Visual Studio 2010 Tools for SharePoint

Jason Zander just announced support for SharePoint in Visual Studio 2010 at TechEd Emea. For those still working with Visual Studio 2005 - take a look at Visual Studio Extensions for WSS 1.1 (VSEWSS 1.1) - or VSEWSS 1.2 when you are using Visual Studio 2008. Some interesting features for SharePoint developers - (taken from Paul Andrew's blog)

  • Server Explorer for SharePoint viewing Lists and other artifacts in SharePoint directly inside of Visual Studio. Apparently they extended the current Server Explorer to make it SharePoint aware.




  • You can import a SharePoint WSP to create a new solution



  • Added a new web part project item and showed the Visual web part designer which loads a user control as a web part for SharePoint. Well we already had the Smartpart but is nice that finally it is provided within Visual Studio 2010 itself.



  • Showed adding an event receiver for SharePoint and using the wizard to choose the event receiver and to just create a source file with that event receiver.

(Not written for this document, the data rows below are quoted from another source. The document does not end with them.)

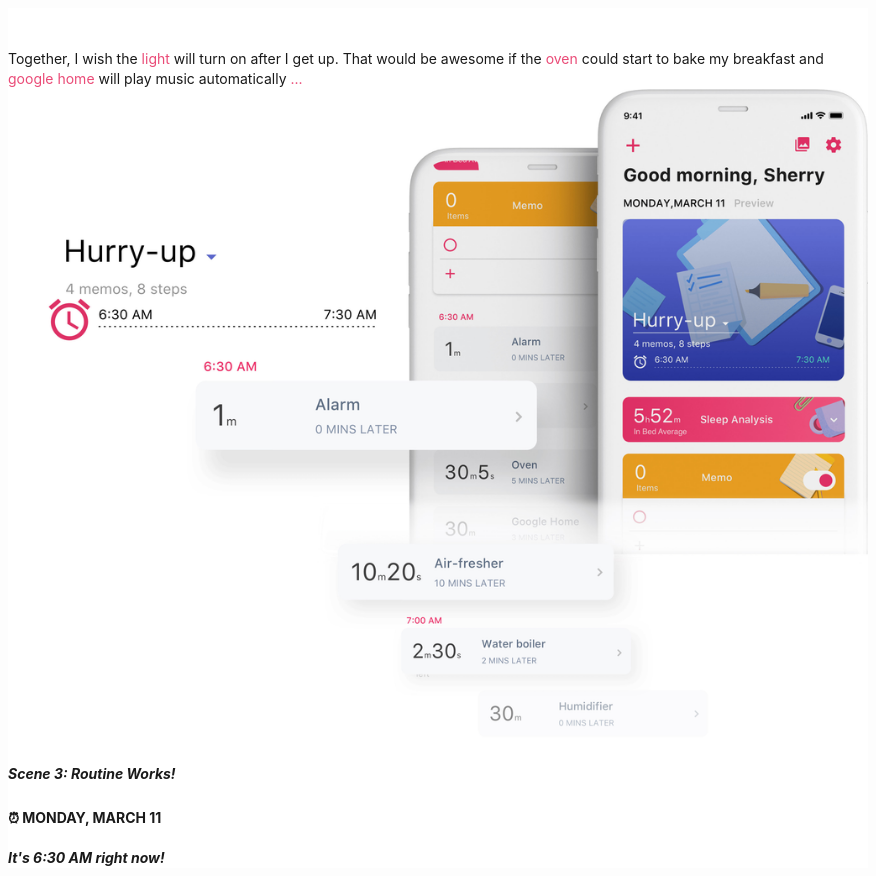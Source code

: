  <br>   
 <br>
    Together, I wish the <span style="color:#EA4B77"> light </span> will turn on after I get up. That would be awesome if the <span style="color:#EA4B77"> oven </span> could start to bake my breakfast and <span style="color:#EA4B77"> google home </span> will play music automatically<span style="color:#EA4B77"> ... </span>
  </div>
  <div class="col-lg-9 col-sm-12">
    <img src="/images/waking-up/breakdown/breakdown-hurryup.jpg">
  </div>
 </div>
 
#####  Scene 3: Routine Works!
#### ⏰ MONDAY, MARCH 11
##### It's 6:30 AM right now!
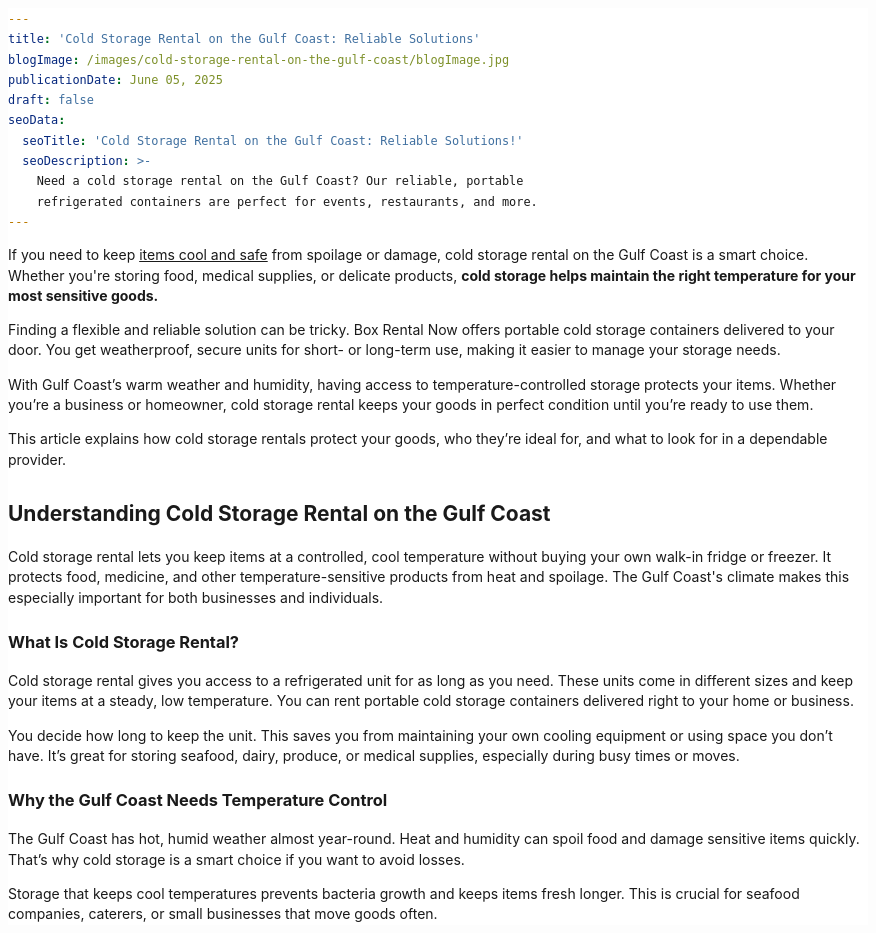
 ```yaml
---
title: 'Cold Storage Rental on the Gulf Coast: Reliable Solutions'
blogImage: /images/cold-storage-rental-on-the-gulf-coast/blogImage.jpg
publicationDate: June 05, 2025
draft: false
seoData:
  seoTitle: 'Cold Storage Rental on the Gulf Coast: Reliable Solutions!'
  seoDescription: >-
    Need a cold storage rental on the Gulf Coast? Our reliable, portable
    refrigerated containers are perfect for events, restaurants, and more.
---
```

If you need to keep [items cool and safe](https://www.boxrentalnow.com/cold-storage-containers) from spoilage or damage, cold storage rental on the Gulf Coast is a smart choice. Whether you're storing food, medical supplies, or delicate products, **cold storage helps maintain the right temperature for your most sensitive goods.**

Finding a flexible and reliable solution can be tricky. Box Rental Now offers portable cold storage containers delivered to your door. You get weatherproof, secure units for short- or long-term use, making it easier to manage your storage needs.

With Gulf Coast’s warm weather and humidity, having access to temperature-controlled storage protects your items. Whether you’re a business or homeowner, cold storage rental keeps your goods in perfect condition until you’re ready to use them.

This article explains how cold storage rentals protect your goods, who they’re ideal for, and what to look for in a dependable provider.

## **Understanding Cold Storage Rental on the Gulf Coast**

Cold storage rental lets you keep items at a controlled, cool temperature without buying your own walk-in fridge or freezer. It protects food, medicine, and other temperature-sensitive products from heat and spoilage. The Gulf Coast's climate makes this especially important for both businesses and individuals.

### **What Is Cold Storage Rental?**

Cold storage rental gives you access to a refrigerated unit for as long as you need. These units come in different sizes and keep your items at a steady, low temperature. You can rent portable cold storage containers delivered right to your home or business.

You decide how long to keep the unit. This saves you from maintaining your own cooling equipment or using space you don’t have. It’s great for storing seafood, dairy, produce, or medical supplies, especially during busy times or moves.

### **Why the Gulf Coast Needs Temperature Control**

The Gulf Coast has hot, humid weather almost year-round. Heat and humidity can spoil food and damage sensitive items quickly. That’s why cold storage is a smart choice if you want to avoid losses.

Storage that keeps cool temperatures prevents bacteria growth and keeps items fresh longer. This is crucial for seafood companies, caterers, or small businesses that move goods often.
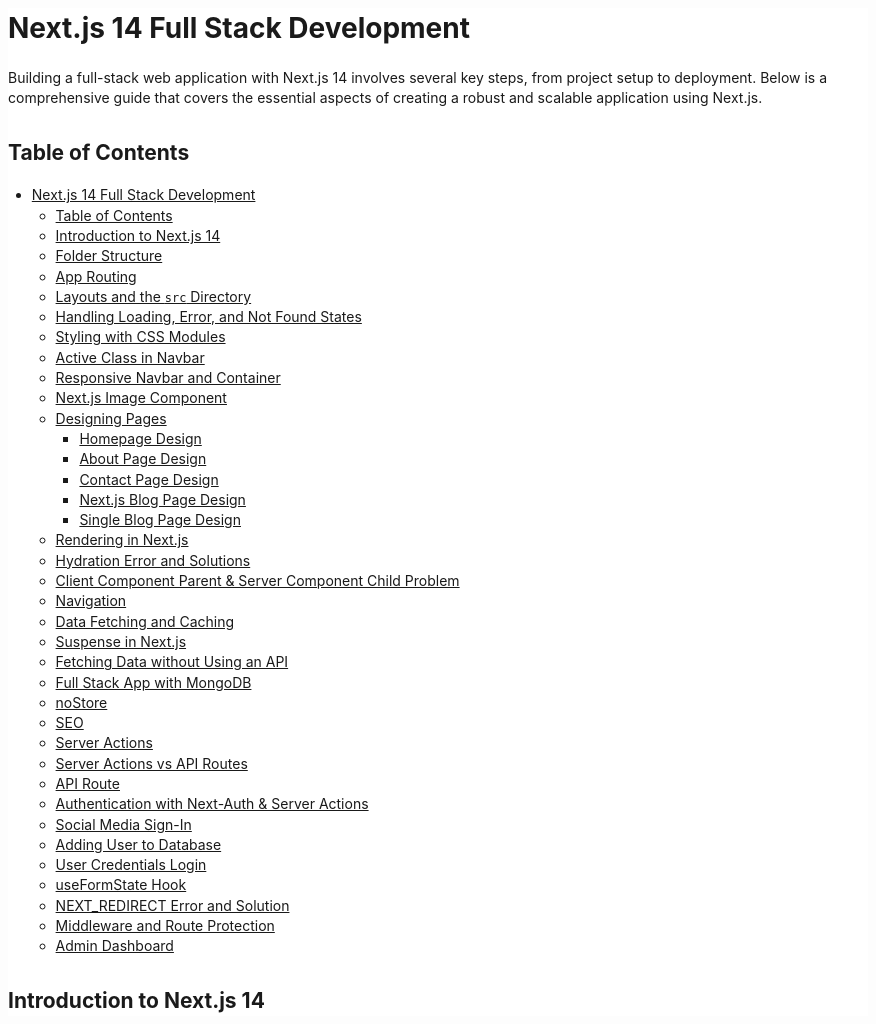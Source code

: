 # Next.js 14 Full Stack Development

Building a full-stack web application with Next.js 14 involves several key steps, from project setup to deployment. Below is a comprehensive guide that covers the essential aspects of creating a robust and scalable application using Next.js.

## Table of Contents

- [Next.js 14 Full Stack Development](#nextjs-14-full-stack-development)
  - [Table of Contents](#table-of-contents)
  - [Introduction to Next.js 14](#introduction-to-nextjs-14)
  - [Folder Structure](#folder-structure)
  - [App Routing](#app-routing)
  - [Layouts and the `src` Directory](#layouts-and-the-src-directory)
  - [Handling Loading, Error, and Not Found States](#handling-loading-error-and-not-found-states)
  - [Styling with CSS Modules](#styling-with-css-modules)
  - [Active Class in Navbar](#active-class-in-navbar)
  - [Responsive Navbar and Container](#responsive-navbar-and-container)
  - [Next.js Image Component](#nextjs-image-component)
  - [Designing Pages](#designing-pages)
    - [Homepage Design](#homepage-design)
    - [About Page Design](#about-page-design)
    - [Contact Page Design](#contact-page-design)
    - [Next.js Blog Page Design](#nextjs-blog-page-design)
    - [Single Blog Page Design](#single-blog-page-design)
  - [Rendering in Next.js](#rendering-in-nextjs)
  - [Hydration Error and Solutions](#hydration-error-and-solutions)
  - [Client Component Parent \& Server Component Child Problem](#client-component-parent--server-component-child-problem)
  - [Navigation](#navigation)
  - [Data Fetching and Caching](#data-fetching-and-caching)
  - [Suspense in Next.js](#suspense-in-nextjs)
  - [Fetching Data without Using an API](#fetching-data-without-using-an-api)
  - [Full Stack App with MongoDB](#full-stack-app-with-mongodb)
  - [noStore](#nostore)
  - [SEO](#seo)
  - [Server Actions](#server-actions)
  - [Server Actions vs API Routes](#server-actions-vs-api-routes)
  - [API Route](#api-route)
  - [Authentication with Next-Auth \& Server Actions](#authentication-with-next-auth--server-actions)
  - [Social Media Sign-In](#social-media-sign-in)
  - [Adding User to Database](#adding-user-to-database)
  - [User Credentials Login](#user-credentials-login)
  - [useFormState Hook](#useformstate-hook)
  - [NEXT_REDIRECT Error and Solution](#next_redirect-error-and-solution)
  - [Middleware and Route Protection](#middleware-and-route-protection)
  - [Admin Dashboard](#admin-dashboard)

## Introduction to Next.js 14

  • Added an ASPX workflow initiation form to a workflow project and showed how this workflow initiation form has designer capability.
  • Showed the packaging explorer and the packaging editor which lets you structure the SharePoint features and WSP file that is created. This is one of my dislikes with the current VSEWSS tools - they are not flexible enough with regards to building your SharePoint Solution packages - therefore I uses WSPBuilder


Apparently they also added support for BDC schema editing directly into Visual Studio 2010 if you look at the available project types.




Definitely take a look SharePoint Development with Visual Studio 2010 on Channel 9 for more info.

Remark: these features are not available yet in the current download of Visual Studio 2010 CTP.

1 comment:

  1. Wow, those are some great features. I hope they make it into VS 2010. :-)

    Are there any plans for better development tools to TFS?

    Specifically, are there plans to add more custom activities for Windows Workflow Foundation workflows to TFS?